While it was said repeatedly that the President’s remarks were not an apology, at least there was acknowledgement of the fact that many, many innocent Japanese and even many non-Japanese people were killed by the bomb dropped on Hiroshima in August 1945.
Earlier, on Wednesday of last week, hours after arriving in Japan for a Group of Seven summit President Obama said that he would “honor all those who were lost in World War II.”
Some people were outraged by that statement. I heard one talk-radio host say that he was incensed that the President wanted to honor all who died in WWII, for many of those were our (American) enemies, and he was glad they were killed.
And to the chagrin of U.S. ultra-nationalists, the President shared a vision of the equal worth and dignity of everyone. He even had the audacity to expand the words “All men are created equal” in the U.S. Declaration of Independence to include all people around the world.
“The irreducible worth of every person, the insistence that every life is precious; the radical and necessary notion that we are part of a single human family–that is the story that we all must tell,” the President declared.
Today is Memorial Day in the U.S. This federal holiday originated as Decoration Day in 1868, soon after the Civil War. Gradually the name morphed into Memorial Day and the observance was extended to honor all Americans who died while in the military service.
But can we further extend our compassion on Memorial Day to include people from all countries who died in military service—and especially to the civilians who died in all countries because of military action?
Does such inclusion make a sacrilege of Memorial Day in the U.S.?
That, though, is the kind of emphasis I want on this Memorial Day. Certainly I want to be sympathetic toward those who lost loved ones while in military service. Just as the President did in Hiroshima, however, I also want to be sympathetic toward all who lost loved ones, especially those who were non-combatants, at the hands of enemy soldiers.
And, yes, I want to be sympathetic toward those whose loved ones died while in military service for other countries. Most of them were fighting because of being conscripted or because of being psychologically coerced (brainwashed) into thinking they were doing the right thing.
Those soldiers, too, were human beings, created and loved by God, and their deaths were tragic also.
At Hiroshima, the President emphasized that “we must reimagine our connection to one another as members of one human race.”

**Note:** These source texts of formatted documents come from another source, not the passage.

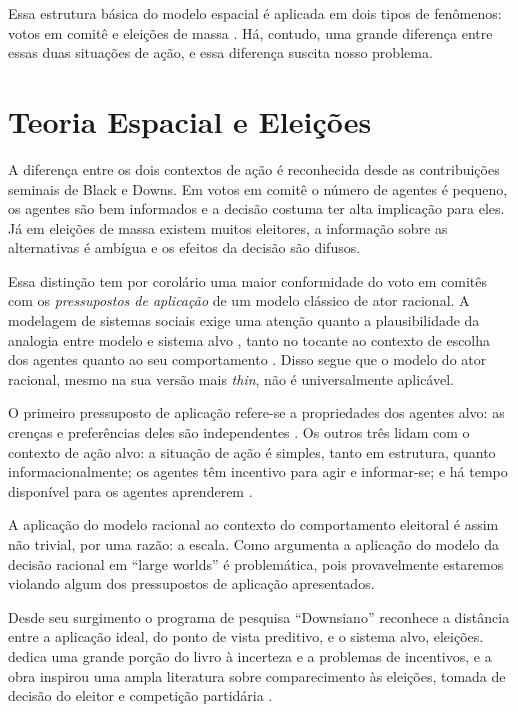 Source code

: Essa estrutura básica do modelo espacial é aplicada em dois tipos de fenômenos:
votos em comitê e eleições de massa \cite{munger2015choosing}. Há, contudo, uma
grande diferença entre essas duas situações de ação, e essa diferença suscita
nosso problema.


\section{Teoria Espacial e Eleições}


A diferença entre os dois contextos de ação é reconhecida desde as contribuições
seminais de Black e Downs. Em votos em comitê o número de agentes é pequeno, os
agentes são bem informados e  a decisão costuma ter alta implicação para eles.
Já em eleições de massa existem muitos eleitores, a informação sobre as
alternativas é ambígua e os efeitos da decisão são difusos.

Essa distinção tem por corolário uma maior conformidade do voto em comitês com
os \textit{pressupostos de aplicação} de um modelo clássico de ator racional. A
modelagem de sistemas sociais exige uma atenção quanto a plausibilidade da
analogia entre modelo e sistema alvo \cite{de2005computational}, tanto no
tocante ao contexto de escolha dos agentes quanto ao seu comportamento
\cite{page2008uncertainty}. Disso segue que o modelo do ator racional, mesmo na
sua versão mais \textit{thin}, não é universalmente aplicável.


O primeiro pressuposto de aplicação refere-se a propriedades dos agentes alvo:
as crenças e preferências deles são independentes \cite{binmore2008rational}. Os
outros três lidam com o contexto de ação alvo: a situação de ação é simples,
tanto em estrutura, quanto informacionalmente; os agentes têm incentivo para
agir e informar-se; e há tempo disponível para os agentes aprenderem
\cite{binmore2007work, page2008uncertainty}.

A aplicação do modelo racional ao contexto do comportamento eleitoral é assim
não trivial, por uma razão: a escala. Como argumenta 
a aplicação do modelo da decisão racional em  ``large worlds'' é problemática,
pois provavelmente estaremos violando algum dos pressupostos de aplicação
apresentados.

Desde seu surgimento o programa de pesquisa ``Downsiano'' reconhece a distância
entre a aplicação ideal, do ponto de vista preditivo, e o sistema alvo,
eleições.  dedica uma grande porção do livro à
incerteza e a problemas de incentivos, e a obra inspirou uma ampla literatura
sobre comparecimento às eleições, tomada de decisão do eleitor e competição
partidária \cite{bendor2011behavioral}.

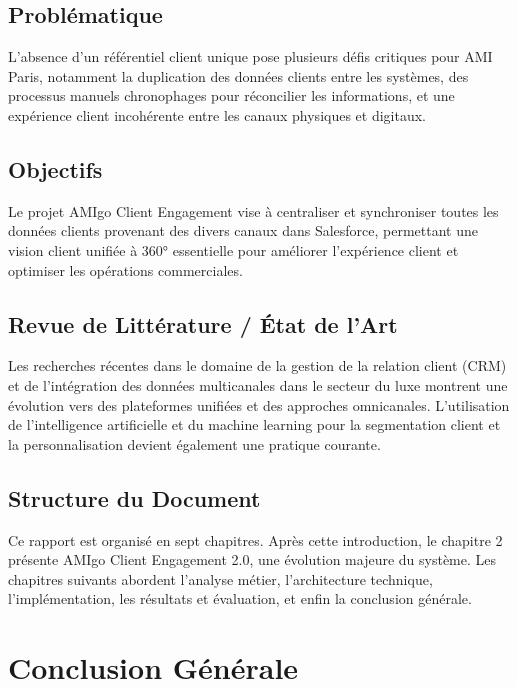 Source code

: \documentclass[12pt,a4paper]{report}
\begin{document}
\section{Problématique}
L'absence d'un référentiel client unique pose plusieurs défis critiques pour AMI Paris, notamment la duplication des données clients entre les systèmes, des processus manuels chronophages pour réconcilier les informations, et une expérience client incohérente entre les canaux physiques et digitaux.

\section{Objectifs}
Le projet AMIgo Client Engagement vise à centraliser et synchroniser toutes les données clients provenant des divers canaux dans Salesforce, permettant une vision client unifiée à 360° essentielle pour améliorer l'expérience client et optimiser les opérations commerciales.

\section{Revue de Littérature / État de l'Art}
Les recherches récentes dans le domaine de la gestion de la relation client (CRM) et de l'intégration des données multicanales dans le secteur du luxe montrent une évolution vers des plateformes unifiées et des approches omnicanales. L'utilisation de l'intelligence artificielle et du machine learning pour la segmentation client et la personnalisation devient également une pratique courante.

\section{Structure du Document}
Ce rapport est organisé en sept chapitres. Après cette introduction, le chapitre 2 présente AMIgo Client Engagement 2.0, une évolution majeure du système. Les chapitres suivants abordent l'analyse métier, l'architecture technique, l'implémentation, les résultats et évaluation, et enfin la conclusion générale.

% 
% 

\chapter{Conclusion Générale}
\end{document}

Isn’t this Memorial Day a good time for us to acknowledge that connection?


  1. I was happy to receive the following comments from my friend and Thinking Friend Erik Dollard in Chicago:

    "Thanks, Leroy, for your comments with which I fully agree.

    "A visit by a U S president to Hiroshima was long overdue and I have no quarrel with Obama's remarks there.

    "My wife once heard Harry Truman speak at the Truman Library in Independence. When someone asked him about the atomic bombing of Hiroshima and Nagasaki, he had tears in his eyes; it clearly tore at him. Whether the bombing was necessary is still hotly contested; I don't know. Perhaps because the bombings were so horrific, no atomic bombing has occurred since then, but what a price to pay.

    "Our government should be working vigorously to ban all atomic weapons, but it will be a long, hard road to get there. It's a goal worth pursuing."

  2. Charles Kiker: Surprised, Leroy, that you haven't received negative feedback. I've seen stuff on FB bemoaning his apology, which he didn't offer. I'm glad he acknowledged our common humanity, and, indirectly, our common inhumanity.

    1. Yes, Charles, I am surprised, too, that I have yet to receive negative feedback.

      All I have received so far has been positive and affirming. Here are examples:

      "Yes, it is the human thing to do. I'm proud that our President demonstrated our best character and that you wrote about it."

      "Bravo, I agree with you wholeheartedly. Need I say more....I would just be saying something similar to what you have said."


      "Yes! The president spoke for me, too."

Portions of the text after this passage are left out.